* What the task requires
Find the line that contains "will touch the" in the entries below. Write out that line and all that follow it, unchanged and alone.

* Material for this exercise
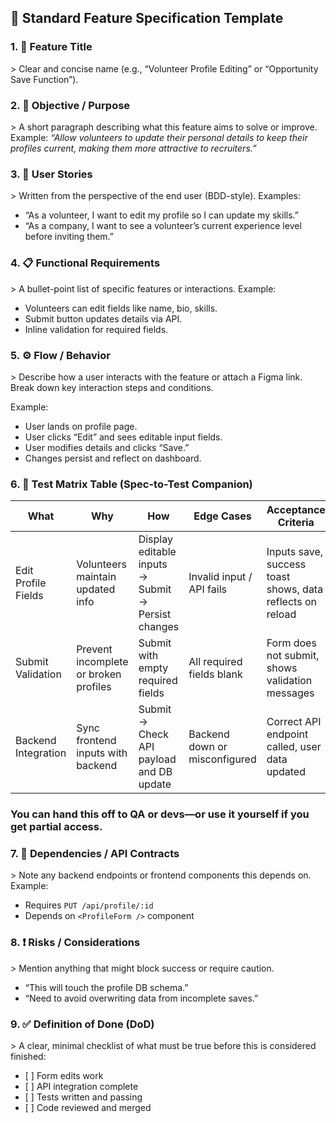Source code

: ## **🧱 Standard Feature Specification Template**

### **1\. 📄 Feature Title**

\> Clear and concise name (e.g., “Volunteer Profile Editing” or “Opportunity Save Function”).

### **2\. 🎯 Objective / Purpose**

\> A short paragraph describing what this feature aims to solve or improve. Example: *“Allow volunteers to update their personal details to keep their profiles current, making them more attractive to recruiters.”*

### **3\. 👤 User Stories**

\> Written from the perspective of the end user (BDD-style). Examples:

* “As a volunteer, I want to edit my profile so I can update my skills.”  
* “As a company, I want to see a volunteer’s current experience level before inviting them.”

### **4\. 📋 Functional Requirements**

\> A bullet-point list of specific features or interactions. Example:

* Volunteers can edit fields like name, bio, skills.  
* Submit button updates details via API.  
* Inline validation for required fields.

### **5\. ⚙️ Flow / Behavior**

\> Describe how a user interacts with the feature or attach a Figma link. Break down key interaction steps and conditions.

Example:

* User lands on profile page.  
* User clicks “Edit” and sees editable input fields.  
* User modifies details and clicks “Save.”  
* Changes persist and reflect on dashboard.

### **6\. 🧪 Test Matrix Table (Spec-to-Test Companion)**

| What | Why | How | Edge Cases | Acceptance Criteria | Suggested Test Name |
| ----- | ----- | ----- | ----- | ----- | ----- |
| Edit Profile Fields | Volunteers maintain updated info | Display editable inputs → Submit → Persist changes | Invalid input / API fails | Inputs save, success toast shows, data reflects on reload | `test_profile_update_persists()` |
| Submit Validation | Prevent incomplete or broken profiles | Submit with empty required fields | All required fields blank | Form does not submit, shows validation messages | `test_profile_form_shows_errors_when_invalid()` |
| Backend Integration | Sync frontend inputs with backend | Submit → Check API payload and DB update | Backend down or misconfigured | Correct API endpoint called, user data updated | `test_api_request_on_profile_submit()` |

### **You can hand this off to QA or devs—or use it yourself if you get partial access.**

### **7\. 🧱 Dependencies / API Contracts**

\> Note any backend endpoints or frontend components this depends on. Example:

* Requires `PUT /api/profile/:id`  
* Depends on `<ProfileForm />` component

### **8\. ❗ Risks / Considerations**

\> Mention anything that might block success or require caution.

* “This will touch the profile DB schema.”  
* “Need to avoid overwriting data from incomplete saves.”

### **9\. ✅ Definition of Done (DoD)**

\> A clear, minimal checklist of what must be true before this is considered finished:

* \[ \] Form edits work  
* \[ \] API integration complete  
* \[ \] Tests written and passing  
* \[ \] Code reviewed and merged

* Problem solution
* “This will touch the profile DB schema.”  
* “Need to avoid overwriting data from incomplete saves.”

### **9\. ✅ Definition of Done (DoD)**

\> A clear, minimal checklist of what must be true before this is considered finished:

* \[ \] Form edits work  
* \[ \] API integration complete  
* \[ \] Tests written and passing  
* \[ \] Code reviewed and merged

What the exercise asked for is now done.